There's a whole lot of rationalizing going on in media circles over the laughable and admitted stump-speech-disguised-as-a-Vice-Presidential-debate last week. Moderator Gwen Ifill apparently thinks that if the candidates themselves weren't worried about staying on topic or engaging one another, it wasn't her job to make them do so.
The understanding was that we were going to have a debate. And one of the interesting things about debates, that people forget -- especially with this one, there was so much obsession about Sarah Palin -- is that there are two people on stage. And their job – you know this, you’re doing this Tuesday night – are to debate each other. The moderator’s job is to control their debate. If they have decided, as Joe Biden decided, that he was going to debate John McCain and she decided she was going to give a stump speech to the American people, there’s very little a moderator can do, other than say, “No, no, no, listen, I ask the questions! Please, please answer!” So I guess I knew going in that they all had their goals for that debate.

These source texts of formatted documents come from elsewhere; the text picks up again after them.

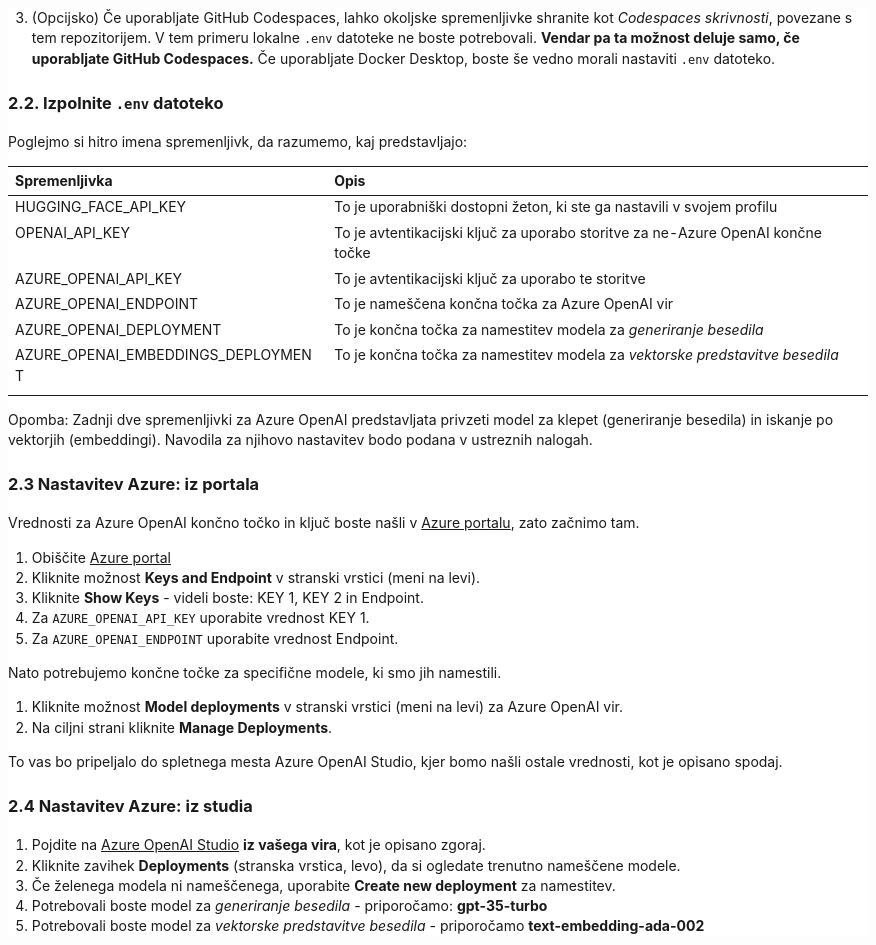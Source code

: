 3. (Opcijsko) Če uporabljate GitHub Codespaces, lahko okoljske spremenljivke shranite kot _Codespaces skrivnosti_, povezane s tem repozitorijem. V tem primeru lokalne `.env` datoteke ne boste potrebovali. **Vendar pa ta možnost deluje samo, če uporabljate GitHub Codespaces.** Če uporabljate Docker Desktop, boste še vedno morali nastaviti `.env` datoteko.

### 2.2. Izpolnite `.env` datoteko

Poglejmo si hitro imena spremenljivk, da razumemo, kaj predstavljajo:

| Spremenljivka  | Opis  |
| :--- | :--- |
| HUGGING_FACE_API_KEY | To je uporabniški dostopni žeton, ki ste ga nastavili v svojem profilu |
| OPENAI_API_KEY | To je avtentikacijski ključ za uporabo storitve za ne-Azure OpenAI končne točke |
| AZURE_OPENAI_API_KEY | To je avtentikacijski ključ za uporabo te storitve |
| AZURE_OPENAI_ENDPOINT | To je nameščena končna točka za Azure OpenAI vir |
| AZURE_OPENAI_DEPLOYMENT | To je končna točka za namestitev modela za _generiranje besedila_ |
| AZURE_OPENAI_EMBEDDINGS_DEPLOYMENT | To je končna točka za namestitev modela za _vektorske predstavitve besedila_ |
| | |

Opomba: Zadnji dve spremenljivki za Azure OpenAI predstavljata privzeti model za klepet (generiranje besedila) in iskanje po vektorjih (embeddingi). Navodila za njihovo nastavitev bodo podana v ustreznih nalogah.

### 2.3 Nastavitev Azure: iz portala

Vrednosti za Azure OpenAI končno točko in ključ boste našli v [Azure portalu](https://portal.azure.com?WT.mc_id=academic-105485-koreyst), zato začnimo tam.

1. Obiščite [Azure portal](https://portal.azure.com?WT.mc_id=academic-105485-koreyst)  
1. Kliknite možnost **Keys and Endpoint** v stranski vrstici (meni na levi).  
1. Kliknite **Show Keys** - videli boste: KEY 1, KEY 2 in Endpoint.  
1. Za `AZURE_OPENAI_API_KEY` uporabite vrednost KEY 1.  
1. Za `AZURE_OPENAI_ENDPOINT` uporabite vrednost Endpoint.

Nato potrebujemo končne točke za specifične modele, ki smo jih namestili.

1. Kliknite možnost **Model deployments** v stranski vrstici (meni na levi) za Azure OpenAI vir.  
1. Na ciljni strani kliknite **Manage Deployments**.

To vas bo pripeljalo do spletnega mesta Azure OpenAI Studio, kjer bomo našli ostale vrednosti, kot je opisano spodaj.

### 2.4 Nastavitev Azure: iz studia

1. Pojdite na [Azure OpenAI Studio](https://oai.azure.com?WT.mc_id=academic-105485-koreyst) **iz vašega vira**, kot je opisano zgoraj.  
1. Kliknite zavihek **Deployments** (stranska vrstica, levo), da si ogledate trenutno nameščene modele.  
1. Če želenega modela ni nameščenega, uporabite **Create new deployment** za namestitev.  
1. Potrebovali boste model za _generiranje besedila_ - priporočamo: **gpt-35-turbo**  
1. Potrebovali boste model za _vektorske predstavitve besedila_ - priporočamo **text-embedding-ada-002**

I was taken, going in, it can now be said, by how many of the questions that people volunteered to me were all about her. There was 99%, I would say, was all about her. 99% of the analysis afterward were about her. It was as if Joe Biden wasn’t part of this deal. And if she wasn’t challenged on the things she said that were not completely correct, or if she wasn’t challenged on changing the subject and answering the questions, by her competitor, I had another job to do at the table.
By her own admission, Ifill recognizes that it's the moderator's job to control the debate--and says that Palin "blew her off"--but since neither of the candidates called out the other for not following the debate rules, she has "another job at the table". Um, huh?
Why bother having a moderator at that point, Ifill? What other job was monopolizing your time?